(Problem statement): Below are lines of data; give the number of them that contain "Supports", and only that.

(Collected data)
---

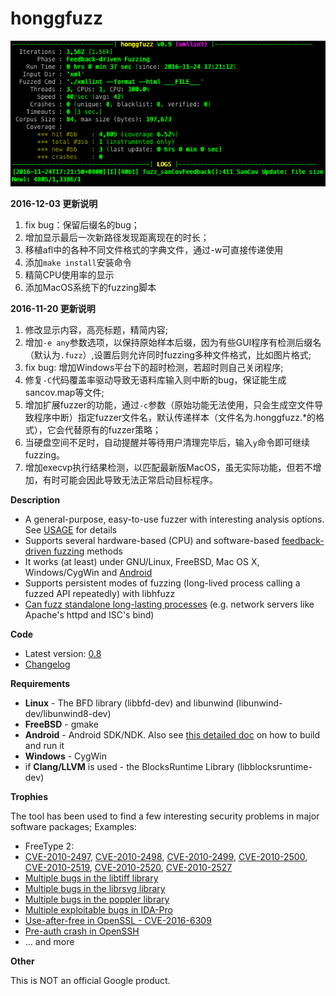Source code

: # honggfuzz #

![](./screen.png)

**2016-12-03 更新说明**

1. fix bug：保留后缀名的bug；
2. 增加显示最后一次新路径发现距离现在的时长；
3. 移植afl中的各种不同文件格式的字典文件，通过-w可直接传递使用
4. 添加`make install`安装命令
5. 精简CPU使用率的显示
6. 添加MacOS系统下的fuzzing脚本

**2016-11-20 更新说明**

1. 修改显示内容，高亮标题，精简内容;
2. 增加`-e any`参数选项，以保持原始样本后缀，因为有些GUI程序有检测后缀名（默认为`.fuzz`）,设置后则允许同时fuzzing多种文件格式，比如图片格式;
3. fix bug: 增加Windows平台下的超时检测，若超时则自己关闭程序;
4. 修复`-C`代码覆盖率驱动导致无语料库输入则中断的bug，保证能生成sancov.map等文件;
5. 增加扩展fuzzer的功能，通过`-c`参数（原始功能无法使用，只会生成空文件导致程序中断）指定fuzzer文件名，默认传递样本（文件名为.honggfuzz.*的格式），它会代替原有的fuzzer策略；
6. 当硬盘空间不足时，自动提醒并等待用户清理完毕后，输入`y`命令即可继续fuzzing。
7. 增加execvp执行结果检测，以匹配最新版MacOS，虽无实际功能，但若不增加，有时可能会因此导致无法正常启动目标程序。

**Description**

  * A general-purpose, easy-to-use fuzzer with interesting analysis options. See [USAGE](https://github.com/google/honggfuzz/blob/master/docs/USAGE.md) for details
  * Supports several hardware-based (CPU) and software-based [feedback-driven fuzzing](https://github.com/google/honggfuzz/blob/master/docs/FeedbackDrivenFuzzing.md) methods
  * It works (at least) under GNU/Linux, FreeBSD, Mac OS X, Windows/CygWin and [Android](https://github.com/google/honggfuzz/blob/master/docs/Android.md)
  * Supports persistent modes of fuzzing (long-lived process calling a fuzzed API repeatedly) with libhfuzz
  * [Can fuzz standalone long-lasting processes](https://github.com/google/honggfuzz/blob/master/docs/AttachingToPid.md) (e.g. network servers like Apache's httpd and ISC's bind)

**Code**

  * Latest version: [0.8](https://github.com/google/honggfuzz/releases/tag/0.8)
  * [Changelog](https://github.com/google/honggfuzz/blob/master/CHANGELOG)

**Requirements**

  * **Linux** - The BFD library (libbfd-dev) and libunwind (libunwind-dev/libunwind8-dev)
  * **FreeBSD** - gmake
  * **Android** - Android SDK/NDK. Also see [this detailed doc](https://github.com/google/honggfuzz/blob/master/docs/Android.md) on how to build and run it
  * **Windows** - CygWin
  * if **Clang/LLVM** is used - the BlocksRuntime Library (libblocksruntime-dev)

**Trophies**

The tool has been used to find a few interesting security problems in major software packages; Examples:

  * FreeType 2:
   * [CVE-2010-2497](https://bugzilla.redhat.com/show_bug.cgi?id=CVE-2010-2497), [CVE-2010-2498](https://bugzilla.redhat.com/show_bug.cgi?id=CVE-2010-2498), [CVE-2010-2499](https://bugzilla.redhat.com/show_bug.cgi?id=CVE-2010-2499), [CVE-2010-2500](https://bugzilla.redhat.com/show_bug.cgi?id=CVE-2010-2500), [CVE-2010-2519](https://bugzilla.redhat.com/show_bug.cgi?id=CVE-2010-2519), [CVE-2010-2520](https://bugzilla.redhat.com/show_bug.cgi?id=CVE-2010-2520), [CVE-2010-2527](https://bugzilla.redhat.com/show_bug.cgi?id=CVE-2010-2527)
  * [Multiple bugs in the libtiff library](http://bugzilla.maptools.org/buglist.cgi?query_format=advanced;emailreporter1=1;email1=robert@swiecki.net;product=libtiff;emailtype1=substring)
  * [Multiple bugs in the librsvg library](https://bugzilla.gnome.org/buglist.cgi?query_format=advanced;emailreporter1=1;email1=robert%40swiecki.net;product=librsvg;emailtype1=substring)
  * [Multiple bugs in the poppler library](http://lists.freedesktop.org/archives/poppler/2010-November/006726.html)
  * [Multiple exploitable bugs in IDA-Pro](https://www.hex-rays.com/bugbounty.shtml)
  * [Use-after-free in OpenSSL - CVE-2016-6309](https://www.openssl.org/news/secadv/20160926.txt)
  * [Pre-auth crash in OpenSSH](https://anongit.mindrot.org/openssh.git/commit/?id=28652bca29046f62c7045e933e6b931de1d16737)
  * ... and more

**Other**

This is NOT an official Google product.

---

(Finished exercise): 2